Updated: About That State Police Report on Cranston

When the Rhode Island State Police issued its report about problems in the Cranston police department, I explained in great detail why it felt so off.  I won’t repeat those details, here, but suffice to say that my objection was to the report’s bias:

The state police text purports to be an analysis of the operation and problems of the Cranston PD, but it plainly fails at that task.  It’s not a report with analysis; it’s a story with a narrative.  It’s incredibly opinionated — to the point of being one-sided — and no responsible reader should take its contents as objective, unvarnished fact.

Most of the bias had to do with incentives within the State Police, itself, but I did note that the police colonel answers to the governor, Democrat Gina Raimondo, who had narrowly won her office over Cranston’s Republican Mayor Allan Fung.  One way or another, it was a political document that set up the governor with some ammunition against a likely challenger when she sought reelection.  And sure enough, here she is during last week’s debate on WPRI:

The Rhode Island State Police issued a report, and in their words, not my words, the Rhode Island State Police said that under Mayor Fung Cranston police department was run, quote/unquote, like the mafia, and the mayor himself interfered in police business on behalf of his friends.

That is simply not true.  Oddly, the State Police department appears to have removed the report from its Web site, but for those still interested, here it is.  For some reason, some of the pages of the document cannot be searched using ctrl-F, but as well as I can tell (or remember) the only reference in the document to the “mafia” is toward the beginning in a list of anonymous quotations of things that employees of the department told the State Police during interviews, one of which is:

“The Department is run like the Mafia. You are either with them or you’re doomed.”

Two important notes:  First, this doesn’t appear to be an accusation of “public corruption,” as the governor claims, but a complaint about in groups and out groups, which is still bad, but different.  Second, the central theme of the report is that the Cranston PD had for some half century been characterized by an ongoing friction between a “team A” and a “team B.”  This quotation is likely the complaint of somebody on the team that was out of power when the State Police arrived on the scene.  This list of grievances presented as they are is just one of many reasons I urged skepticism about the report in 2015.

So, at best, Raimondo’s statement is simply false.  The Mafia comment was not the State Police’s words, but those of an anonymous person in the middle of a feud.  At worst, the State Police generated its biased report in a way favorable to the agency’s new chief executive, the governor, and now she’s being dishonest about language in that report in a political way that was predictable three years ago.

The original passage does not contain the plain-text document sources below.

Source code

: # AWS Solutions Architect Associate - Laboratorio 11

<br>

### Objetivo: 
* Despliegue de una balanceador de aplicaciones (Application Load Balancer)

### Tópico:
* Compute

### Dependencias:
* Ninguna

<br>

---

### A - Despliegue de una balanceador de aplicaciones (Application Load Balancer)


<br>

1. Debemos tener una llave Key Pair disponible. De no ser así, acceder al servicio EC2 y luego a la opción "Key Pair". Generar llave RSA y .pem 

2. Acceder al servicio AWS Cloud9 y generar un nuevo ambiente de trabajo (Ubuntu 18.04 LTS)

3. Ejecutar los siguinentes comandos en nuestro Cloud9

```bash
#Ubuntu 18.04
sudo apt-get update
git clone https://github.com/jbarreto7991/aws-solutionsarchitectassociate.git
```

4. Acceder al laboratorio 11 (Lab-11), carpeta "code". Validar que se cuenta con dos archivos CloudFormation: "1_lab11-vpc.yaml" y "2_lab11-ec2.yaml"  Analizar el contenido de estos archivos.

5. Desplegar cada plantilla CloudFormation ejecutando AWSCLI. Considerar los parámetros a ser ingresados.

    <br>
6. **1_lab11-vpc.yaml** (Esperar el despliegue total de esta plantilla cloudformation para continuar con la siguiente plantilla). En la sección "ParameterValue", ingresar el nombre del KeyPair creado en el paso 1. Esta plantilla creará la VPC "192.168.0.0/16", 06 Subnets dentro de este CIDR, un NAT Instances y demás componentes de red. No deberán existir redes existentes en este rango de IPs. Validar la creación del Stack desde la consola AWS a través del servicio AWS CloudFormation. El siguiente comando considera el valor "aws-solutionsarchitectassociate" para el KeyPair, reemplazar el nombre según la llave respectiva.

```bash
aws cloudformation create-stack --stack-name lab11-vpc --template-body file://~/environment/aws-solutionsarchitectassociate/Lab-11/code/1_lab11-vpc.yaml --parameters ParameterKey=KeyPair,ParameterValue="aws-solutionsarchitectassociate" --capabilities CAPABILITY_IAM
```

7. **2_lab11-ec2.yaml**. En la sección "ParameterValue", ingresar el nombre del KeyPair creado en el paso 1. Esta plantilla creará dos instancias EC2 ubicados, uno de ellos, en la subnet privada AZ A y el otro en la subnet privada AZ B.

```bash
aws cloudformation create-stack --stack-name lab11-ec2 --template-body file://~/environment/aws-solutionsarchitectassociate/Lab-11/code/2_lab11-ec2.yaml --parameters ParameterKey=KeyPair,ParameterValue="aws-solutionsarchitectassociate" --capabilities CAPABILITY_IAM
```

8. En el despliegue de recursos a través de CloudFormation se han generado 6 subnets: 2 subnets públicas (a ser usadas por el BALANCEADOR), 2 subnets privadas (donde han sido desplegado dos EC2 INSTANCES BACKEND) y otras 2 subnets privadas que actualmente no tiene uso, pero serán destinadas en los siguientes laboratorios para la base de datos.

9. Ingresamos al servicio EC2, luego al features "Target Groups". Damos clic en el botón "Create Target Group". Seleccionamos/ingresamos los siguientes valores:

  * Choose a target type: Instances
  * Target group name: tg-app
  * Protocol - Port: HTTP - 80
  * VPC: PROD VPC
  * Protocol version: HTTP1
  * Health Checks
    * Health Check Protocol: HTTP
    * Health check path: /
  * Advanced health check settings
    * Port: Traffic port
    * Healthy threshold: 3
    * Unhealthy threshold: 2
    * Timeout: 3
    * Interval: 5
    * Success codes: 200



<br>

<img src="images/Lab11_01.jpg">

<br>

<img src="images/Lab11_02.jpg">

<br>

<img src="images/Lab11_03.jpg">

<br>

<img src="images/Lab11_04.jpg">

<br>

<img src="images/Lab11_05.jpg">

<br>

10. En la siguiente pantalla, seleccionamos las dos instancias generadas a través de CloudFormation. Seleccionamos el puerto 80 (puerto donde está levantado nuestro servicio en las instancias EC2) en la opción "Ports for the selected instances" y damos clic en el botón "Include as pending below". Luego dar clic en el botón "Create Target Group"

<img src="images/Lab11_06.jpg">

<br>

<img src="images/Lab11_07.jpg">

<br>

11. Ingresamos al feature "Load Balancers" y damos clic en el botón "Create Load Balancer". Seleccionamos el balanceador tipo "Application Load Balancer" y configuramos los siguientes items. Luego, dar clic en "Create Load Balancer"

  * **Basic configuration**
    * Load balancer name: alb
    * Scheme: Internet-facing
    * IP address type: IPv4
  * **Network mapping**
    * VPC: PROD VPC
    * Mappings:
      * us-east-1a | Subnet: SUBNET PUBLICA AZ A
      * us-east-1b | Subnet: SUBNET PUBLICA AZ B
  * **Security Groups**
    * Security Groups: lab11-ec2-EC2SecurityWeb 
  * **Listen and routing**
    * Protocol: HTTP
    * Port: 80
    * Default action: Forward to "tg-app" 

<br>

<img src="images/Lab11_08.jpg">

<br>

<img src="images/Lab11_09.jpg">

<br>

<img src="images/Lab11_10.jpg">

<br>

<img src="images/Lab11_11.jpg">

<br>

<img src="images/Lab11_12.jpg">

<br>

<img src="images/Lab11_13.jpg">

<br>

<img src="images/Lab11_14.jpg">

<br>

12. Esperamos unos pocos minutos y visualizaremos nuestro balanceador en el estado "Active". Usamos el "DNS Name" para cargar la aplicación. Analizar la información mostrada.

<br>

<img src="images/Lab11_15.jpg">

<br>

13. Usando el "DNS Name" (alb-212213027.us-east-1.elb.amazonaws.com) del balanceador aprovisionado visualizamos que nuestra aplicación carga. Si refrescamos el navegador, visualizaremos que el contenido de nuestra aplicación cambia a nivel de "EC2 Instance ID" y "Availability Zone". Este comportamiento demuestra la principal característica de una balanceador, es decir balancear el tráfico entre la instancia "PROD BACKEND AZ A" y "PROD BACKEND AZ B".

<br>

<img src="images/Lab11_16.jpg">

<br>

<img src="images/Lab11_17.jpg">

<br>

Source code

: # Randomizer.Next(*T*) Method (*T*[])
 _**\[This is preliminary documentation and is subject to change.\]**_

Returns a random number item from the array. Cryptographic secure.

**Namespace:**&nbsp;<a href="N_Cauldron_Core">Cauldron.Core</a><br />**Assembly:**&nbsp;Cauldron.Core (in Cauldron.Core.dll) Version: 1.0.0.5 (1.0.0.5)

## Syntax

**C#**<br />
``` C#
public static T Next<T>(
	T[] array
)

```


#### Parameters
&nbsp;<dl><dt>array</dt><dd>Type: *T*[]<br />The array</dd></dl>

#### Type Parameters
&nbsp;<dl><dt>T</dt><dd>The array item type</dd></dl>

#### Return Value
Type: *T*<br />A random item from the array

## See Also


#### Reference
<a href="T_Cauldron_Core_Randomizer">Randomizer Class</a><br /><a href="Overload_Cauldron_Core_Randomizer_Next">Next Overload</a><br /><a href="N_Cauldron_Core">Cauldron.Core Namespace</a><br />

If the governor is worried about “public corruption,” perhaps she should consider how this episode makes her look.

ADDENDUM (11:28 a.m., 10/2/18)

Apparently Raimondo was setting up her next attack ad:

Pay close attention to the deceptive techniques of the ad.  All the quotations the ad pulls out are bad enough, inasmuch as they are devoid of context about who said each or what, specifically, it referred to (like the Mafia one mentioned above).  But note, too, how the quotation marks suddenly disappear so as to make the Raimondo campaign’s interpretation seem as if it came directly from the report.

So, this is how Raimondo plans to spend her millions:  Pushing one of the most dishonest, nastiest campaigns for governor we’ve seen in a long time.